When Dr Suguro was a young intern working in the Fukuoka hospital at the end of the World War II, he was working in a kind of medical environment where expediency and “unfair” resource allocation were prioritised, and where doctors’ Hippocratic Oath was far from their minds, with their professional ethics routinely compromised. As Suguro sees through his care of a hopeless old woman dying or the hospital admittance of a beautiful and well-to-do wife of a naval officer for a “routine” operation, patients are pawns in intricate hospital politics, and the growing indifference towards patients’ fates on the part of doctors soon means there is no limit to actions they were prepared to do because of sheer apathy, mindless obedience and deflation of spirit. Dr Suguro’s hospital’s oppressive environment is laid bare in the book: “No matter how many died, there was such an overflow of patients that as soon as a bed became empty, it would be filled again”; “No doubt it was a time when everybody was on the way out. If a man didn’t breathe his last in the hospital, he might well die that night in an air raid”; [Suguro] had the feeling he was a cog on one of the gear wheels turning here, whose movements he had no way of understanding”[Shūsaku Endō/Michael Gallagher, New Directions, 1958/92: 51, 52, 104].

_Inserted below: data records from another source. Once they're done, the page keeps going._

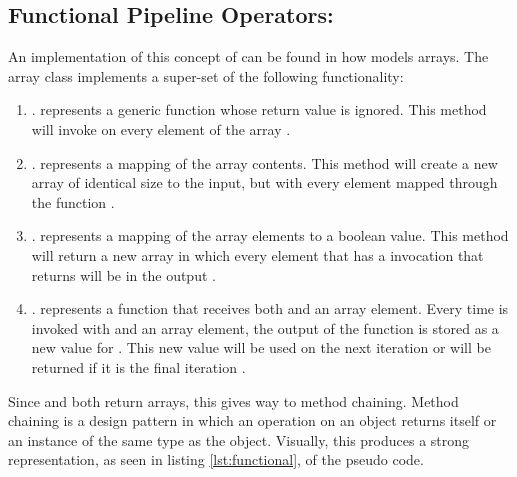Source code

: \subsection{Functional Pipeline Operators: \javascript}

An implementation of this concept of \pipelines can be found in how \javascript models arrays.  The array class implements a super-set of the following functionality:

\begin{enumerate}
  \item {}.   represents a generic function whose return value is ignored.  This method will invoke  on every element of the array \cite{arrayforeach16}.

  \item {}.   represents a mapping of the array contents.  This method will create a new array of identical size to the input, but with every element mapped through the  function \cite{arraymap16}.

  \item {}.   represents a mapping of the array elements to a boolean value.  This method will return a new array in which every element that has a  invocation that returns  will be in the output \cite{arrayfilter16}.

  \item {}.   represents a function that receives both  and an array element. Every time  is invoked with  and an array element, the output of the function is stored as a new value for .  This new value will be used on the next iteration or will be returned if it is the final iteration \cite{arrayreduce16}.

\end{enumerate}

Since  and  both return arrays, this gives way to method chaining. Method chaining is a design pattern in which an operation on an object returns itself or an instance of the same type as the object. Visually, this produces a strong representation, as seen in listing \ref{lst:functional}, of the pseudo code.

\begin{minipage}{\linewidth}

\end{minipage} 

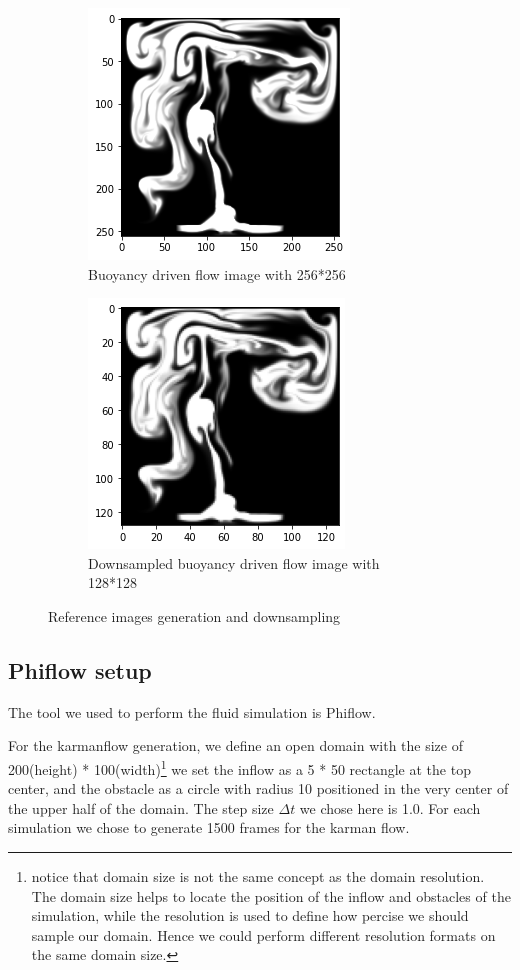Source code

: \documentclass[a4paper,12pt,twoside]{report}
\begin{document}
\begin{figure}
\centering
\begin{subfigure}{0.4\textwidth}
  \centering
  \includegraphics[scale=0.5]{buoyancy_high.png}
  \caption{Buoyancy driven flow image with 256*256}
\end{subfigure}
\begin{subfigure}{0.4\textwidth}
  \centering
  \includegraphics[scale=0.5]{buoyancy_ds.png}
  \caption{Downsampled buoyancy driven flow image with 128*128}
\end{subfigure}
\caption{Reference images generation and downsampling}
\end{figure}
\subsection{Phiflow setup}
The tool we used to perform the fluid simulation is Phiflow\cite{holl2020learning}. 

For the karmanflow generation, we define an open domain with the size of 200(height) * 100(width)\footnote{notice that domain size is not the same concept as the domain resolution. The domain size helps to locate the position of the inflow and obstacles of the simulation, while the resolution is used to define how percise we should sample our domain. Hence we could perform different resolution formats on the same domain size.} we set the inflow as a 5 * 50 rectangle at the top center, and the obstacle as a circle with radius 10 positioned in the very center of the upper half of the domain. The step size $\Delta t$ we chose here is 1.0. For each simulation we chose to generate 1500 frames for the karman flow.
\end{document}
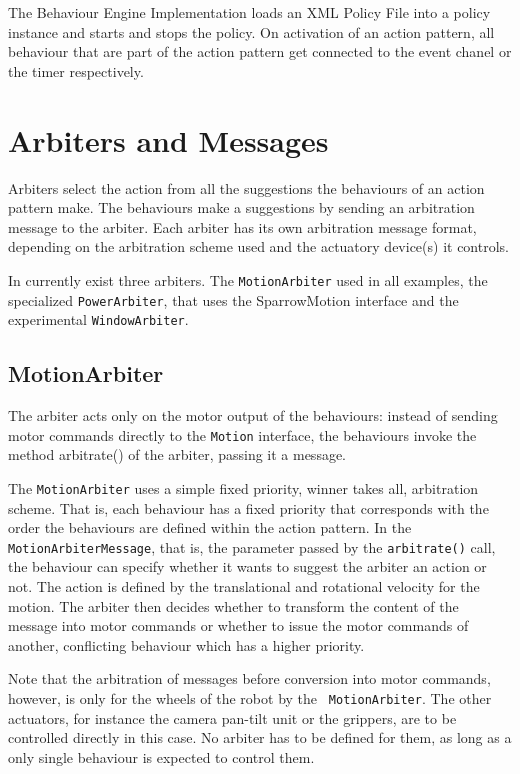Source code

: The Behaviour Engine Implementation loads an XML Policy File into a
policy instance and starts and stops the policy. On activation of an
action pattern, all behaviour that are part of the action pattern get
connected to the event chanel or the timer respectively.

\section{Arbiters and Messages}

Arbiters select the action from all the suggestions the behaviours of
an action pattern make. The behaviours make a suggestions by sending
an arbitration message to the arbiter. Each arbiter has its own
arbitration message format, depending on the arbitration scheme used
and the actuatory device(s) it controls.

In \miro currently exist three arbiters. The {\tt MotionArbiter} used
in all examples, the specialized {\tt PowerArbiter}, that uses the
SparrowMotion interface and the experimental {\tt WindowArbiter}.

\subsection{MotionArbiter}

The arbiter acts only on the motor output of the behaviours:
instead of sending motor commands directly to the {\tt Motion} interface,
the behaviours invoke the method arbitrate() of the arbiter,
passing it a message.

The {\tt MotionArbiter} uses a simple fixed priority, winner
takes all, arbitration scheme. That is, each behaviour has a fixed
priority that corresponds with the order the behaviours are defined
within the action pattern. In the {\tt MotionArbiterMessage}, that is,
the parameter passed by the {\tt arbitrate()} call, the behaviour can
specify whether it wants to suggest the arbiter an action or not. The
action is defined by the translational and rotational velocity for the
motion. The arbiter then decides whether to transform the content of
the message into motor commands or whether to issue the motor commands
of another, conflicting behaviour which has a higher priority.

Note that the arbitration of messages before conversion into motor
commands, however, is only for the wheels of the robot by the {\tt
  MotionArbiter}.  The other actuators, for instance the camera
pan-tilt unit or the grippers, are to be controlled directly in this
case. No arbiter has to be defined for them, as long as a only single
behaviour is expected to control them.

Thus, Endō starts exploring historical, social and emotive backgrounds of the people involved in the evil deed of performing live vivisections on unsuspecting American soldiers. He is interested in these people’s psychology and now they managed to arrive at that point in their life where they agreed to the unthinkable proposition of being part of the cruel experiment. Internally desperate and haunted by traumatic past, lonely Nurse Ueda is only too willing to be part of any experiment to keep her place at work and “to get even” with the German wife of Dr Hashimoto, who is performing the experiment (just so to know something that his wife does not), and intern Toda, who looks back on his own past, where he committed many immoral actions, is only shocked at his own complete indifference about the forthcoming operation. He even lectures Suguro on how doctors should behave: “sweetness and sentimentality are forbidden luxuries for a doctor…doctors aren’t saints. They want to be successful. They want to become full professors. And when they want to try out new techniques, they don’t limit their experiments to monkeys and dogs. Suguro, this is the world, and you ought to take a closer look at it” [Endō/Gallagher, New Directions, 1958/92: 50]. Then, it is only intern Suguro who feels most uncomfortable about the procedure of cutting and murdering American prisoners. However, ultimately, peer pressure, his cowardice and internal numbness prevent him from voicing real concerns. Suguro only wanted in life what was the most ordinary, but an ordinary life is the height of luxury in time of want, war and death.
As Endō’s acclaimed book Silence , The Sea and Poison demonstrates that evil is not what it may seem, and as perfection is not an act, but a habit (Aristotle), so evil and inhumanity are not just spur-of-the-moment acts, but states that can grow insidiously and quietly in a person or group until they finally show themselves through one horrifying act. Thus, it is important to cultivate everywhere the conditions and states of kindness, empathy and understanding.
The Sea and Poison is a disquieting story that builds in intensity, but it is also an enlightening and courageous book in many ways, not least because it shed light on one important topic many Japanese must have been very uncomfortable reading so soon after the end of the World War II.